Commentaire de Mme Joëlle Mélin

Procédure transfrontalière d’insolvabilité

J’avais interrogé la Commission sur-le-champ d’application d’un nouveau règlement en matière de procédure d’insolvabilité transfrontalière. À cette question pointue, la réponse de la Commissaire fut obscure et compliquée et il ressort que l’Union se défausse de ses obligations sur la Cour de justice de l’Union européenne qui n’a pourtant pas vocation à légiférer dans les domaines d’imprécisions règlementaires. Dès lors, à l’abondance des textes européens, s’ajoute les imprécisions juridiques : bonjour les dégâts…

 

Question de Mme Joëlle Mélin

Le nouveau règlement (UE) 2015/848 entrera en vigueur, sauf circonstances exceptionnelles, au 26 juin 2017. Or, différentes questions demeurent en suspens. Concernant le champ d’application géographique dudit règlement, la délimitation de ce dernier est imprécise dans la mesure où il n’existe pas de définition de ce qu’est la procédure transfrontalière. Aussi, il est difficile de déterminer quelle procédure transfrontalière entre dans le champ d’application du présent règlement. De la même manière, en matière de compétence juridictionnelle, on ne trouvait pas dans le règlement (CE) no 2000/1346 de principe d’unicité procédurale permettant au tribunal ayant ouvert la procédure de connaître toutes les affaires connexes ou annexes. Or, si le nouveau règlement a réglé ce problème, il n’a pas clairement défini la notion de l’action annexe. De la même manière, des incertitudes existent quant au domaine des dispositions relatives aux actions annexes et leur application dans le cadre d’une procédure secondaire et quant au fait de savoir si cette dernière doit se rattacher à la procédure principale.

Aussi, nous aimerions poser les questions suivantes:

  • Quelle définition la Commission retient-elle de la notion de «procédure transfrontalière» ?
  • D’autre part, quelle définition la Commission retient-elle de «l’action annexe» ?
  • La juridiction de l’État d’ouverture de la procédure secondaire est-elle exclusive ou alternative ?

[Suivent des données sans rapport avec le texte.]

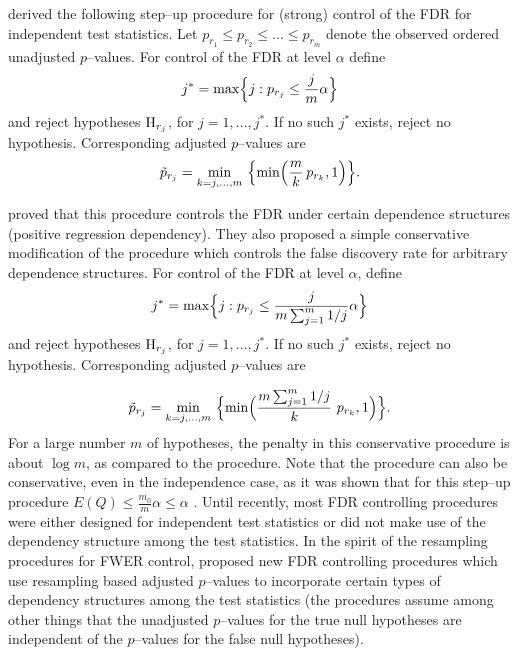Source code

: \documentclass[11pt]{article}
\newcommand{\scst}{\scriptstyle}
\begin{document}
\cite{Benjamini&Hochberg95} derived the following step--up procedure for (strong) control of the FDR for independent test statistics. Let $p_{\scst r_1} \leq p_{\scst r_2} \leq ... \leq p_{\scst r_m}$ denote the observed ordered unadjusted $p$--values. For control of the FDR at level $\alpha$ define 
$$j^* = \max \Bigl\{j: p_{\scst r_j} \leq \frac{j}{m} \alpha \Bigr\}$$
and reject hypotheses ${\rm H}_{\scst r_j}$, for $j=1,\ldots,j^*$. If no such $j^*$ exists, reject no hypothesis. Corresponding adjusted $p$--values are
\begin{equation}\label{eBH}
\tilde{p}_{\scst r_j} = \min_{k = j,\ldots, m}\ \Bigl\{ \min\Bigl(\frac{m}{k} \, p_{\scst r_k}, 1\Bigr) \Bigr\}.
\end{equation}

\cite{Benjamini&Yekutieli01} proved that this procedure controls the FDR under certain dependence structures (positive regression dependency). They also proposed a simple conservative modification of the procedure which controls the false discovery rate for arbitrary dependence structures. For control of the FDR at level $\alpha$, define 
$$ j^* = \max \Bigl\{j: p_{\scst r_j} \leq \frac{j}{m\sum_{j=1}^m 1/j} \alpha \Bigr\}$$ 
and reject hypotheses ${\rm H}_{\scst r_j}$, for $j=1,\ldots,j^*$. If no such $j^*$ exists, reject no hypothesis.  Corresponding adjusted $p$--values are

\begin{equation}\label{eBY}
\tilde{p}_{\scst r_j} = \min_{k = j,\ldots, m}\ \Bigl\{ \min\Bigl (\frac{m \sum_{j=1}^m 1/j}{k} \ p_{\scst r_k}, 1\Bigr) \Bigr\}.
\end{equation}
For a large number $m$ of hypotheses, the penalty in this conservative
procedure is about $\log m$, as compared to the
\cite{Benjamini&Hochberg95} procedure. Note that the
\cite{Benjamini&Hochberg95} procedure can also be conservative,
even in the independence case, as it was shown that for this step--up
procedure $E(Q) \leq \frac{m_0}{m}\alpha \leq \alpha$ . Until recently, most FDR
controlling procedures were either designed for independent test
statistics or did not make use of the dependency structure among
the test statistics. In the spirit of the
\cite{Westfall&Young93} resampling procedures for FWER control,
\cite{Yekutieli&Benjamini99} proposed new FDR controlling
procedures which use resampling based adjusted $p$--values to
incorporate certain types of dependency structures among the test
statistics (the procedures assume among other things that the
unadjusted $p$--values for the true null hypotheses are independent of the $p$--values for the false null hypotheses). \\
\end{document}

Réponse donnée par Mme Jourová au nom de la Commission

Même si la notion de «procédure transfrontière» n’est pas définie dans le règlement (UE) 2015/848 relatif aux procédures d’insolvabilité, la portée territoriale de ses règles est claire: les règles uniformes de compétence et les règles de conflit de lois sont applicables en tout cas où une demande d’ouverture de procédure est déposée auprès d’une juridiction d’un État membre. Les règles sur la reconnaissance et l’exécution s’appliquent lorsqu’une décision rendue dans un État membre doit être reconnue ou exécutée dans un autre. Les règles sur la coopération et la communication s’appliquent lorsque des procédures d’insolvabilité parallèles sont en cours dans plusieurs États membres. Les règles sur l’interconnexion des registres d’insolvabilité s’appliquent lorsque des procédures d’insolvabilité engagées dans un État membre doivent être inscrites au registre national.

Aucune définition spécifique du terme «action connexe à la procédure d’insolvabilité» n’est établie dans le règlement cité, mais son considérant 35 fournit des orientations à ce propos. En outre, les tribunaux peuvent s’appuyer sur l’abondante jurisprudence de la Cour de justice de l’Union européenne en la matière.

L’État qui ouvre une procédure secondaire est le seul compétent concernant cette procédure. Les effets d’une procédure secondaire sont cependant limités aux avoirs du débiteur situés sur le territoire de l’État qui a ouvert cette procédure. Jusqu’au dépôt d’une demande d’ouverture d’une procédure secondaire auprès d’une juridiction de l’État où le débiteur possède un établissement, la compétence de l’État membre où s’ouvre la procédure principale concernant ce débiteur couvre également les avoirs et affaires localisés dans l’État membre où se situe cet établissement.